Bewusstes Abwarten, bis vielen Kliniken die Luft ausgeht?
Lippmann kritisiert auch, dass der gesamte Prozess der Gesundheitsreform bislang „absolut ungesteuert“ erfolge. Man könne den Eindruck gewinnen, dass man einfach ganz bewusst darauf setze, dass vielen Krankenhäusern zwischenzeitlich die Luft ausgehe. Dadurch würden dann aber auch Versorgungslücken entstehen.
Zudem sei es nicht hinnehmbar, dass „davon ausgegangen wird, dass der Landkreis dauerhaft die bestehende Finanzierungslücke schließt und zusätzlich noch die Transformationskosten übernimmt“, weil von Bundesseite kein zusätzliches Geld zur Verfügung gestellt wird. Gleichzeitig werde den Krankenhaus-Betreibern aber auch jede Möglichkeit genommen, auf die inflationsbedingten Kostensteigerungen zu reagieren: „Wir können nicht wie alle anderen Unternehmen unsere Preise anpassen – wir sind darauf angewiesen, dass die Fallpauschalen auskömmlich kalkuliert werden.“
Finanzierungsfragen weiterhin weitgehend unklar
Deutliche Kritik übte der Geschäftsführer daran, dass nach wie vor viele immens wichtige Fragen vollkommen offen seien. So werde zwar das Modell „Level 1i“ – vergleichbar mit dem Gesundheitszentrum in Schongau – zwar als zukunftstaugliche Variante bezeichnet. Genaue Informationen, wie solche Häuser in Zukunft finanziert werden sollen, gebe es aber gar nicht.
Auch sonst sieht Lippmann viele Nebelkerzen bei der künftigen Krankenhausfinanzierung. So soll der Freistaat schlussendlich entscheiden, welche Leistungsgruppen an welchen Krankenhäuser angeboten werden sollen.
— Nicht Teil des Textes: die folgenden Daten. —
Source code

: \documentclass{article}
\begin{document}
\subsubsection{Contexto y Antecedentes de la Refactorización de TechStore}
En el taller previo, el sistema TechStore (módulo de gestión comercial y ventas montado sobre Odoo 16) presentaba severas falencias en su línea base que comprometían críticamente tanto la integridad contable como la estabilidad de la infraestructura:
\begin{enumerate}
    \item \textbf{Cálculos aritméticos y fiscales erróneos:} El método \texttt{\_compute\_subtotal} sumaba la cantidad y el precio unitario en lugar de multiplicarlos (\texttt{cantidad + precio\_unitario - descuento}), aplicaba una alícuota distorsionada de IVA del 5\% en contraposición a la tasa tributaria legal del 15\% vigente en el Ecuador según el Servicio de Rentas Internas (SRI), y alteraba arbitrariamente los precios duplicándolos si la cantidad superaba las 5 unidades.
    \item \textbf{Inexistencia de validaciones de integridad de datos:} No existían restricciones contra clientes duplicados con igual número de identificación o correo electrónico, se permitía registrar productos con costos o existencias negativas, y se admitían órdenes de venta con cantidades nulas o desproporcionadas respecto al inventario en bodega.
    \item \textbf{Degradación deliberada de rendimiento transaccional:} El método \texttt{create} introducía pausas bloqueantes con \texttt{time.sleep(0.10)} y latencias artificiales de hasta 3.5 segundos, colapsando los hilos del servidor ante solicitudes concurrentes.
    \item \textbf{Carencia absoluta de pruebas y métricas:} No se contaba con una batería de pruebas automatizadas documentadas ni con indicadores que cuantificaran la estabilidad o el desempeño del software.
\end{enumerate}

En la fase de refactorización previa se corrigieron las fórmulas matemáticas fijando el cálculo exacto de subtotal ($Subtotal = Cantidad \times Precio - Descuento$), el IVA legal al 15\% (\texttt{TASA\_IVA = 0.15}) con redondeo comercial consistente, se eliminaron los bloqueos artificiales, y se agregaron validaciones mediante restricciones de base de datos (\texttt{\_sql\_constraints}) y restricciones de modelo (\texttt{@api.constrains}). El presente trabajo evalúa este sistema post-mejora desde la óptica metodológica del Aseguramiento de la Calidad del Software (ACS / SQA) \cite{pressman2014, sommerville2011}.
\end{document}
Unklar sei aber, wie streng die Kriterien ausfallen, um den Zuschlag zu erhalten.
Wir sind mit unserem Transformationsprozess definitiv nicht als Geisterfahrer unterwegs.
Das wiederum habe deutliche Auswirkungen auf die Finanzierung. Denn es werde Regionalbudgets für die einzelnen Leistungsgruppen geben, so Lippmann. Ein Beispiel: Es gibt einen bestimmten Betrag für die Behandlung einer bestimmten Krankheit. Wenn in der Region nur ein Krankenhaus diese Aufgabe übernimmt, erhält es den kompletten Betrag. Wenn allerdings mehrere Häuser diese Leistungen anbieten, würde der Betrag durch sie geteilt.
Auch das neue Modell setzt auf Masse
„Es wird vom Gesundheitsminister immer gesagt, dass die heutige Fixierung auf die Fallzahlen durch die Fallpauschalen aufhören soll“, so Lippmann. Das stimme aber nicht. Heute ist es so, dass das Krankenhaus, das besonders viele lukrative Fälle abrechnet, über die Fallpauschalen auch hohe Einnahmen verzeichnet. Davon müssen auch die sogenannten „Vorhaltekosten“ – also Material- und Personalkosten – finanziert werden.
Lauterbach hat nun angekündigt, dass die Krankenhausfinanzierung künftig nur noch zu 40 Prozent über die Fallpauschalen erfolgen soll. Die Vorhaltekosten sollen künftig 60 Prozent der Einnahmen ausmachen. „Dabei wird aber nie darüber geredet, dass die Vorhaltekosten in Zukunft auch direkt an die Anzahl der Behandlungen gekoppelt werden.“
„Zusammenfassend lässt sich also sagen, dass die Bundesregierung nach wie vor viele entscheidende Fragen bezüglich der Krankenhausreform nicht beantworten kann“, so Lippmann. Es sei klar, dass die Krankenhaus Weilheim-Schongau GmbH die Weichen richtig gestellt habe. Ob das am Ende aber auch zum Erfolg führt, lasse sich nach derzeitigem Kenntnisstand noch nicht absehen.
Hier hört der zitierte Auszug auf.